Methods: The 1,3,4-oxadiazole linked benzothiazole derivatives were synthesized by condensation
of, 2-(4-(5-(benzo[d]thiazol-2-yl)-1,3,4-thiadiazol-2-yl)-2,6-dimethoxyphenoxy)acetohydrazide and
POCl3 under reflux conditions. All these ten compounds structures were confirmed by spectral data
1H & 13C NMR, Mass, CHN analysis etc. Further, these compounds were evaluated for their anticancer
activity against four human cancer cell lines, A549, MCF7, A375 and HT-29 in comparison
to CA4 as a reference drug. We also carried out docking studies of these compounds in the Colchicines
binding site of Tubulin (PDB_ID: 1SA0) using Glide docking tool indicated that the ligands
show good interactions with active site residues.

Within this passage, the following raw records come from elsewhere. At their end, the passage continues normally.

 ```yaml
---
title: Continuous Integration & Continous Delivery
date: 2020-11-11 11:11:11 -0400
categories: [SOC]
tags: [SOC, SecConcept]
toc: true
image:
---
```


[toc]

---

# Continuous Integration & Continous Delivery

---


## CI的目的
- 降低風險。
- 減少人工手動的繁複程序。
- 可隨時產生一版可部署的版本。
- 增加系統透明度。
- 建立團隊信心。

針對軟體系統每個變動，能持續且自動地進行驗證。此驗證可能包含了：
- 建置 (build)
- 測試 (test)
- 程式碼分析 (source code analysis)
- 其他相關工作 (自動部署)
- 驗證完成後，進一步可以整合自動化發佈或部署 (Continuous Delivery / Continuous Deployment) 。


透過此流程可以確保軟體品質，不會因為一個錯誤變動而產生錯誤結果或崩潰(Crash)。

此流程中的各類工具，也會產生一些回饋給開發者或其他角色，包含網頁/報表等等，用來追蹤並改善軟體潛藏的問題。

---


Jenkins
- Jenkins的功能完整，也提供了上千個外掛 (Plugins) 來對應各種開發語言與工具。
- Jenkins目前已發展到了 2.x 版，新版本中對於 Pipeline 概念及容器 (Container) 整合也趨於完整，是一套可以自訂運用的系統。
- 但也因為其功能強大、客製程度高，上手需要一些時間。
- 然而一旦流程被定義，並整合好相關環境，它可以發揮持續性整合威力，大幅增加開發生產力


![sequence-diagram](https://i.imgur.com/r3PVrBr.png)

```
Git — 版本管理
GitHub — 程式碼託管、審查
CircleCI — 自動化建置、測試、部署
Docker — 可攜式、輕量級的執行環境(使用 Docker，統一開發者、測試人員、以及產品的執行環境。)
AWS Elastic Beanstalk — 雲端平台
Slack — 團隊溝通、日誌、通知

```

Results: A new series of 1,3,4-oxadiazole fused benzothiazole derivatives were synthesized successfully
in totally six steps starting with 4-hydroxy-3,5-dimethoxybenzoyl chloride. All these
newly synthesized compounds structures were confirmed by spectral studies and elemental analysis.
As we designed for anticancer activity, they were assessed for their anticancer activity against four
human cancer cell lines in comparison to a reference drug CA4. As expected, all the ten compounds
exhibited anticancer activities against four cancer cell lines with half maximal inhibitory concentration
(IC50) values ranging from 0.01 µM to 12.3 µM. The docking studies indicated all the compounds
exhibited good binding energies with the receptor.
Conclusion: In this study we designed a new series heterocyclic compounds by mimicking two
types of scaffolds benzothiazole/2-aminobenzothiazole and 1,3,4-oxadiazoles moieties in a single
molecule based on their biological activity in the literature. They were synthesized successfully and
molecular structures were confirmed by spectral studies. As expected, all the compounds exhibited
anticancer activities against four cancer cell lines. This study can provide a roadmap for design and
synthesis of new drug molecules for antitumor and anticancer activity.